As we explained, an organization generates and records a lot of information as part of its daily business operations, including sales and accounting data, and data on inventory levels, back orders, customer returns, and complaints. Firms are also constantly gathering information related to their Web sites, such as clickstream data. Clickstream data is data generated about the number of people who visit a Web site and its various pages, how long they dwell there, and what they buy or don’t buy. Companies use clickstream data in all kinds of ways. They use it to monitor the overall traffic of visitors that a site gets, to see which areas of the site people aren’t visiting and explore why, and to automatically offer visitors products and promotions by virtue of their browsing patterns. Software can be used to automatically tally the vast amounts of clickstream data gathered from Web sites and generate reports for managers based on that information. Netflix recently awarded a $1 million prize to a group of scientists to plow through Web data generated by millions of Netflix users so as to improve Netflix’s predictions of what users would like to rent. 1 (That’s an interesting way to conduct marketing research, don’t you think?)

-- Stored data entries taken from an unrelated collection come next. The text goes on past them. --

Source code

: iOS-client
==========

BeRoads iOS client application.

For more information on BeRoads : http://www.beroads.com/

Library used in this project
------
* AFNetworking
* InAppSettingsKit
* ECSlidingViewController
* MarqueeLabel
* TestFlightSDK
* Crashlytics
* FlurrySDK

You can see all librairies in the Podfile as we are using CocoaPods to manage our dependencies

Being able to access clickstream data and other internally generated information quickly can give a company’s decision makers a competitive edge. Remember our discussion in Chapter 9 "Using Supply Chains to Create Value for Customers" about how Walmart got a leg up on Target after 9/11? Walmart’s inventory information was updated by the minute (the retailer’s huge computing center rivals the Pentagon’s, incidentally); Target’s was only updated daily. When Walmart’s managers noticed American flags began selling rapidly immediately following the terrorist attacks on 9/11, the company quickly ordered as many flags as possible from various vendors—leaving none for Target.
Click on the following link to watch a fascinating documentary about how Walmart, the world’s most powerful retailer, operates:http://www.hulu.com/watch/103756/cnbc-originals-the-new-age -of-walmart.
Many companies make a certain amount of internal data available to their employees and managers via intranets. An intranet looks like the Web and operates like it, but only an organization’s employees have access to the information. So, for example, instead of a brand manager asking someone in accounting to run a report on the sales of a particular product, the brand manager could look on her firm’s intranet for the information.
However, big companies with multiple products, business units, and databases purchased and installed in different places and at different times often have such vast amounts of information that they can’t post it all on an intranet. Consequently, getting hold of the right information can be hard. The information could be right under your nose and you might not know it. Meet people like Gary Pool: Pool works for BNSF Railway and is one of BNSF’s “go-to” employees when it comes to gathering marketing data. Pool knows how to access different databases and write computer programs to extract the right information from the right places at BNSF, a process known as data mining. Pool captures the information in spreadsheets such as Excel, which managers can use to detect marketing trends.